White Deer’s portfolio includes some service companies that will benefit from that intersection, which currently joins rising activity levels in the North American market and increasing ESG pressures.
“There are some things in energy transition that don’t make a ton of sense for oil and gas professionals to start pursuing.” —Robert Birdsey, GreenFront Energy Partners
One portfolio firm is relying on its legacy technology to actually capture methane that would otherwise be vented or flared. The process keeps the methane greenhouse gases out of the atmosphere, and the company can commoditize methane’s Btu content.
“That’s one example of something that’s benefiting from both trends at the moment,” Edwards said.
Consider CCS & RNG
Given the entirety of the energy market landscape today, Birdsey said higher commodity prices are basically signaling that all of the capital withdrawn from traditional sectors will come home to roost.
“On the transition side, the world’s really just getting started,” he said. “There’s trillions of dollars that are needed to be invested over the next few decades. But it needs to be done very responsibly.”

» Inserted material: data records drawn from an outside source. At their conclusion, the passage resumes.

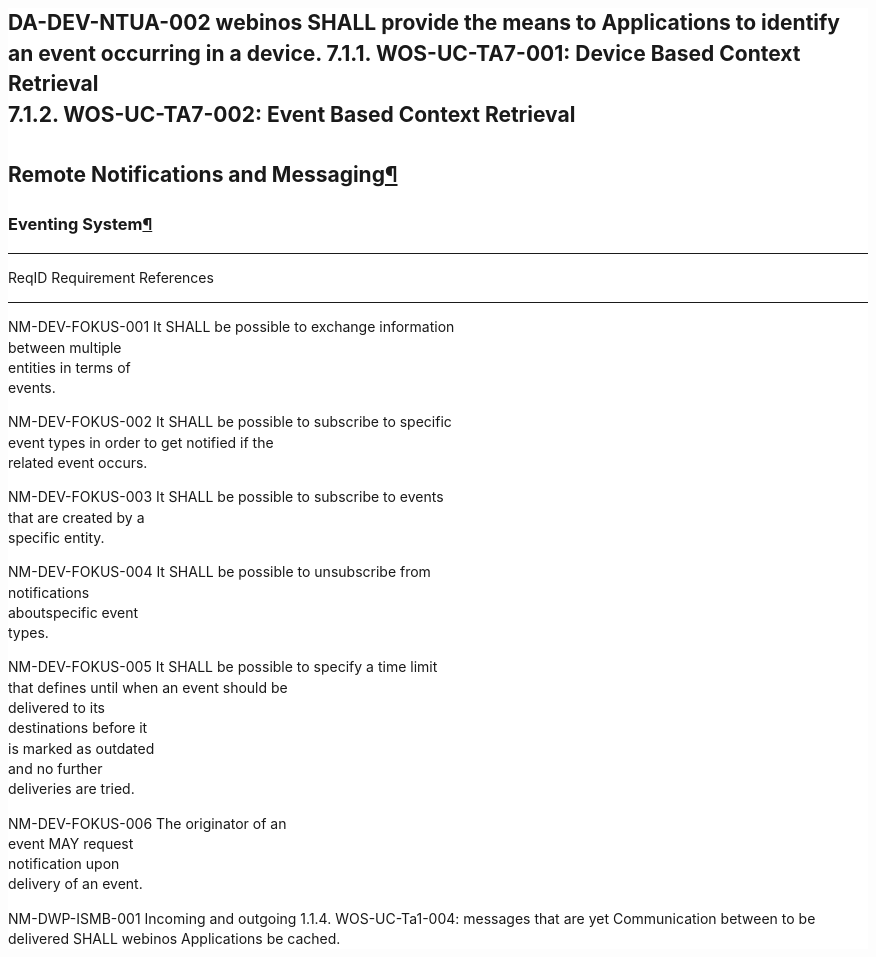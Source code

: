   DA-DEV-NTUA-002   webinos SHALL provide the means to Applications to identify an event occurring in a device.    7.1.1. WOS-UC-TA7-001: Device Based Context Retrieval\
                                                                                                                   7.1.2. WOS-UC-TA7-002: Event Based Context Retrieval
  -------------------------------------------------------------------------------------------------------------------------------------------------------------------------

Remote Notifications and Messaging[¶](#Remote-Notifications-and-Messaging)
--------------------------------------------------------------------------

### Eventing System[¶](#Eventing-System)

  -----------------------------------------------------------------------
  ReqID                   Requirement             References
  ----------------------- ----------------------- -----------------------
  NM-DEV-FOKUS-001        It SHALL be possible to 
                          exchange information    
                          between multiple        
                          entities in terms of    
                          events.                 

  NM-DEV-FOKUS-002        It SHALL be possible to 
                          subscribe to specific   
                          event types in order to 
                          get notified if the     
                          related event occurs.   

  NM-DEV-FOKUS-003        It SHALL be possible to 
                          subscribe to events     
                          that are created by a   
                          specific entity.        

  NM-DEV-FOKUS-004        It SHALL be possible to 
                          unsubscribe from        
                          notifications           
                          aboutspecific event     
                          types.                  

  NM-DEV-FOKUS-005        It SHALL be possible to 
                          specify a time limit    
                          that defines until when 
                          an event should be      
                          delivered to its        
                          destinations before it  
                          is marked as outdated   
                          and no further          
                          deliveries are tried.   

  NM-DEV-FOKUS-006        The originator of an    
                          event MAY request       
                          notification upon       
                          delivery of an event.   

  NM-DWP-ISMB-001         Incoming and outgoing   1.1.4. WOS-UC-Ta1-004:
                          messages that are yet   Communication between
                          to be delivered SHALL   webinos Applications
                          be cached.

While there are intersections to exploit, some parts of the energy transition would be a tight fit for oil and gas investors. “There are some things in energy transition that don’t make a ton of sense for oil and gas professionals to start pursuing,” Birdsey said.
“When I started in 2006, frankly, I admit we kind of scoffed at solar and wind. Now those are the two cheapest forms of energy production that we know of at scale.”
While that opportunity for traditional oil and gas professions has passed, there are other options, he added. “Carbon capture and RNG are ripe for oil and gas professionals.”
CCS relies on some work that oil and gas has been doing for years: geology, reservoir engineering and transport. Oilfield service and midstream companies are beginning to see that there is real money in CCS and how to further efficiencies to drive down costs.
“It just kind of plays to the strengths of oil and gas. I mean, there is the capture component of that value chain, which is kind of new.
“There are plenty of companies who have capture equipment and understand that technology like Koch Industries and Mitsubishi. But everything else is right up oil and gas’ alley,” he said.
CCS is still in its earliest stages, Birdsey added. “You can do two months of intensive study and get up to the top of the learning curve in carbon capture. But you’ll realize when you’re at the top of that learning curve, you’re still in just the first or second inning of what is a very embryonic industry.”